[Items from a dataset]
┏━━

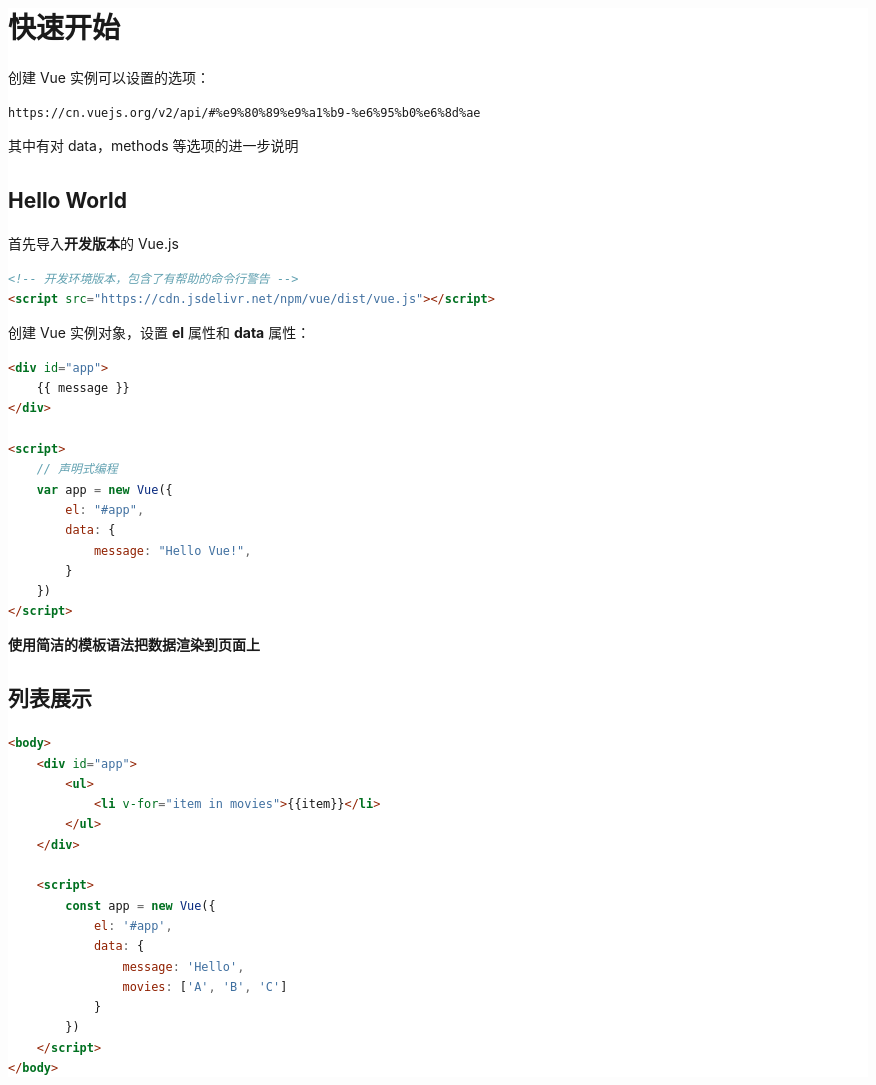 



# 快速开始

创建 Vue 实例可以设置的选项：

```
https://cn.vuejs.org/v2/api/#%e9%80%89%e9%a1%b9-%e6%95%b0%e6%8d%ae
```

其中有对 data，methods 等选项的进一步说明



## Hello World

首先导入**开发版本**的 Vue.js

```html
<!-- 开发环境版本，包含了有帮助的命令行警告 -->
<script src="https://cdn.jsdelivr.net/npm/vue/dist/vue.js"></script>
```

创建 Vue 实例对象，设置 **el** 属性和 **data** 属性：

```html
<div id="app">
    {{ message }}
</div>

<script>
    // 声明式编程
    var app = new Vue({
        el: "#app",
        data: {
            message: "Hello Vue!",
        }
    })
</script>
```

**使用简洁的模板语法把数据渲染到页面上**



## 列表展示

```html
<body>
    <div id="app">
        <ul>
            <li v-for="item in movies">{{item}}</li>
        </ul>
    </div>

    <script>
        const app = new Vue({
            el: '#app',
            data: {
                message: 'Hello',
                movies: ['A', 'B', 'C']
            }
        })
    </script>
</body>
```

┗━━
┏━━

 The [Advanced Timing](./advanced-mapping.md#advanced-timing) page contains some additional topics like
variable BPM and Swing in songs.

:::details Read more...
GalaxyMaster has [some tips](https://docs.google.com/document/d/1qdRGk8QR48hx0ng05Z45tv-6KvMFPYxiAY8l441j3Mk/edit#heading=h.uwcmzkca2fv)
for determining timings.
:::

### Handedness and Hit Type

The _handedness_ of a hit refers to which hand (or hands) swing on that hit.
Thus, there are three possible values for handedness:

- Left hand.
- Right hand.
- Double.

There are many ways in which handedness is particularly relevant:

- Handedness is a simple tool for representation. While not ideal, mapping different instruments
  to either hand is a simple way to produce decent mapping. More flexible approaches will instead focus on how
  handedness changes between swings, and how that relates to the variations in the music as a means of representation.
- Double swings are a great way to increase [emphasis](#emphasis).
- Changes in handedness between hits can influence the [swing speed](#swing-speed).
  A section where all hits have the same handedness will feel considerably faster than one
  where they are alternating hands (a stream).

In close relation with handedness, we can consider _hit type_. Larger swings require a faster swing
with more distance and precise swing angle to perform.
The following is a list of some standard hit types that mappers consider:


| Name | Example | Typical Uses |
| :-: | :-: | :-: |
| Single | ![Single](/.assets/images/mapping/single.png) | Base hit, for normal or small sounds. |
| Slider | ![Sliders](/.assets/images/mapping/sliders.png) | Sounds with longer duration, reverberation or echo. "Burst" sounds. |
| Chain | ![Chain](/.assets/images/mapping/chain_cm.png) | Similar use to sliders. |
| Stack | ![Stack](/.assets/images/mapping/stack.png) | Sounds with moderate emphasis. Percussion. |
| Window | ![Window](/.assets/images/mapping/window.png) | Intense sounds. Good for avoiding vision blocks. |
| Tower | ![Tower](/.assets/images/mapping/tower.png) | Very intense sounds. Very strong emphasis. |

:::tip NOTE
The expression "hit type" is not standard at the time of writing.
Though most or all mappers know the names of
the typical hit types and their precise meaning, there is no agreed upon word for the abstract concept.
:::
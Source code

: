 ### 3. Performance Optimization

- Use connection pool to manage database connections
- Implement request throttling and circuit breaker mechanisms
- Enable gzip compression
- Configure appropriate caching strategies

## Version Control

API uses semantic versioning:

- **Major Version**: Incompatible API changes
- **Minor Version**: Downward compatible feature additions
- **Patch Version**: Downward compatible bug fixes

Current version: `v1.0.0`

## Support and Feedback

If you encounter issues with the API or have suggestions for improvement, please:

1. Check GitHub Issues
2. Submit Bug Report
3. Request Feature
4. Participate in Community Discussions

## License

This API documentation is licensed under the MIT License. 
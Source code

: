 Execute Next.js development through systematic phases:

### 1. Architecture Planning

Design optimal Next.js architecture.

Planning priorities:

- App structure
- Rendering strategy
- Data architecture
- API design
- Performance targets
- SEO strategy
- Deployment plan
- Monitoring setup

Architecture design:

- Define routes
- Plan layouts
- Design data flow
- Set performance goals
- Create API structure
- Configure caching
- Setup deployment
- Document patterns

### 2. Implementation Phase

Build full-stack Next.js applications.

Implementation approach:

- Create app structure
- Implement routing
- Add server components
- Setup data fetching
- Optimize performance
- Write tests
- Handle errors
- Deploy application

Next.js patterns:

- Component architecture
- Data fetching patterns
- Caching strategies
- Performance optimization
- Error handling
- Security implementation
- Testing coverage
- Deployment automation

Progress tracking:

┗━━

EXERCISE OBJECTIVE - Return only the part of the records above that opens with the line containing "the typical hit" and closes with the line containing "## Support and Feedback", ends included.

FINAL ANSWER -
the typical hit types and their precise meaning, there is no agreed upon word for the abstract concept.
:::
Source code

: ### 3. Performance Optimization

- Use connection pool to manage database connections
- Implement request throttling and circuit breaker mechanisms
- Enable gzip compression
- Configure appropriate caching strategies

## Version Control

API uses semantic versioning:

- **Major Version**: Incompatible API changes
- **Minor Version**: Downward compatible feature additions
- **Patch Version**: Downward compatible bug fixes

Current version: `v1.0.0`

## Support and Feedback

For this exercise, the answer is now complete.